Écrit par Rav Yaakov Lévi
Il m’arrive souvent d’être étonné, en entendant lire, adultes ou
adolescents dont l’hébreu est pourtant la langue maternelle, trébucher à
la lecture d’un texte biblique ponctué clairement. Pour se justifier
les adolescents, pourtant fraîchement sortis du lycée, se plaignent de
ne pas connaître le nom des points-voyelles ou que la grammaire les
effraie. Mieux encore, que ces voyelles les gênent dans la lecture des
versets. Personnellement, je crois que cette disharmonie a des racines
bien plus profondes, même si nous excusons ces lecteurs en disant qu’ils
ne saisissent pas toujours la signification de chaque mot.
Reprenons
les choses à la base. Au fur et à mesure des générations les
enseignants, en Israël comme ailleurs, utilisèrent trois méthodes
d’apprentissage de lecture: 1) La méthode syllabique. C’est la
méthode traditionnelle. L’enfant apprend la consonne et ensuite la
voyelle, puis les lettres sont assemblées en syllabes (אלף קמץ אָ, בית
קמץ בָּ …), les syllabes en mots, et les mots en phrases. Cette méthode, utilisée depuis la nuit des temps, est toujours de règle dans les
milieux orthodoxes qui utilisent les abécédaires classiques Rechith ‘Ho’hma ou Hamassoreth. 2) La méthode globale: Elle a été initiée dès le 18e.

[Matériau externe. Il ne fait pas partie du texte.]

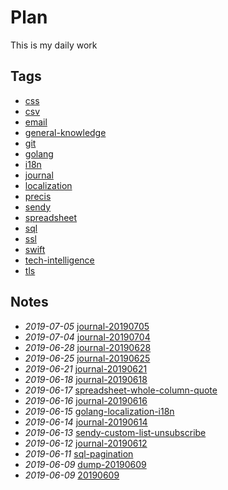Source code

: # Plan

This is my daily work

## Tags

- [css](./tags/css)
- [csv](./tags/csv)
- [email](./tags/email)
- [general-knowledge](./tags/general-knowledge)
- [git](./tags/git)
- [golang](./tags/golang)
- [i18n](./tags/i18n)
- [journal](./tags/journal)
- [localization](./tags/localization)
- [precis](./tags/precis)
- [sendy](./tags/sendy)
- [spreadsheet](./tags/spreadsheet)
- [sql](./tags/sql)
- [ssl](./tags/ssl)
- [swift](./tags/swift)
- [tech-intelligence](./tags/tech-intelligence)
- [tls](./tags/tls)

## Notes

- *2019-07-05* [journal-20190705](./journal-20190705)
- *2019-07-04* [journal-20190704](./journal-20190704)
- *2019-06-28* [journal-20190628](./journal-20190628)
- *2019-06-25* [journal-20190625](./journal-20190625)
- *2019-06-21* [journal-20190621](./journal-20190621)
- *2019-06-18* [journal-20190618](./journal-20190618)
- *2019-06-17* [spreadsheet-whole-column-quote](./spreadsheet-whole-column-quote)
- *2019-06-16* [journal-20190616](./journal-20190616)
- *2019-06-15* [golang-localization-i18n](./golang-localization-i18n)
- *2019-06-14* [journal-20190614](./journal-20190614)
- *2019-06-13* [sendy-custom-list-unsubscribe](./sendy-custom-list-unsubscribe)
- *2019-06-12* [journal-20190612](./journal-20190612)
- *2019-06-11* [sql-pagination](./sql-pagination)
- *2019-06-09* [dump-20190609](./dump-20190609)
- *2019-06-09* [20190609](./20190609)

siècle par un certain précepteur français du nom Nicolas Adam, qui écrit
en 1787 dans sa « Vraie manière d’apprendre une langue quelconque » : «
Lorsque vous voulez faire connaître un objet à un enfant, par exemple
un habit, vous êtes-vous jamais avisé de lui montrer séparément les
manches, ensuite les devants, les poches, les boutons … Non, sans doute,
mais vous lui faites voir l’ensemble, vous lui dites : voilà un habit …
Pourquoi ne pas faire la même chose pour leur apprendre à lire ?
Éloignez d’eux les alphabets, tous les livres français et latins,
amusez-les avec des mots entiers à leur portée qu’ils retiendront bien
plus aisément et avec plus de plaisir que toutes les lettres et syllabes
imprimées ». Les auteurs de cette méthode ont été accusés d’être à
l’origine de nombreuses dyslexies du fait que les enfants ne distinguent
pas assez la particularité de chaque lettre et la structure des mots.
3) La méthode semi-globale: Après un départ global, la méthode retourne plus ou moins vite à l’apprentissage des lettres et des syllabes.
Malheureusement,
je crois que nos enfants ont servi de cobayes aux fantaisies ou
originalités prétentieuses du corps enseignant. Si la méthode syllabique
a fait ses preuves durant des dizaines de générations, pourquoi y
déroger? Le mal est fait et les nouvelles générations d’instituteurs
s’affairent à réparer les fautes de leurs aînés. Travail d’autant plus
difficile que, tout le monde le sait, les média audiovisuels ont un
impact bien plus fort que la lettre écrite et que les smartphones et
leurs icônes entravent l’apprentissage de l’orthographe. D’autant plus
que le politiquement correct voudrait qu’on lise en général « avec les
yeux » et non pas à haute voix, ce qui empêche la précision et surtout …
la correction.
Il ne s’agit pas de « lire » mais de « savoir lire
» avec précision en soulignant toutes les finesses de l’hébreu et «
lire vite » n’a jamais été synonyme de « lire précis ». Ne l’oublions
pas, l’hébreu est la langue de D.ieu, et même s’il est utilisé à des
fins profanes, il reste la langue sacrée et tout texte, chant ou prière
qui y sont liés doivent être soigneusement fignolés.
On a dit de rabbi Shnéour Zalman de Lyadi (1745-1812), fondateur du mouvement
‘Habad, qu’il choisissait ses disciples les plus compétents pour
enseigner l’alphabet aux enfants. Mais, lui dit-on, pourquoi ne pas les
réserver pour expliquer à d’autres des pages talmudiques complexes. Ce à
quoi il répondit: « Lorsque les meilleurs de mes élèves enseignent un
Aleph, ce n’est pas une lettre qu’ils enseignent, mais un univers tout
entier … ».
Chabbath Chalom
Yaakov Levi
Rav Kehilath Atrid, Arnona Hatse’ira.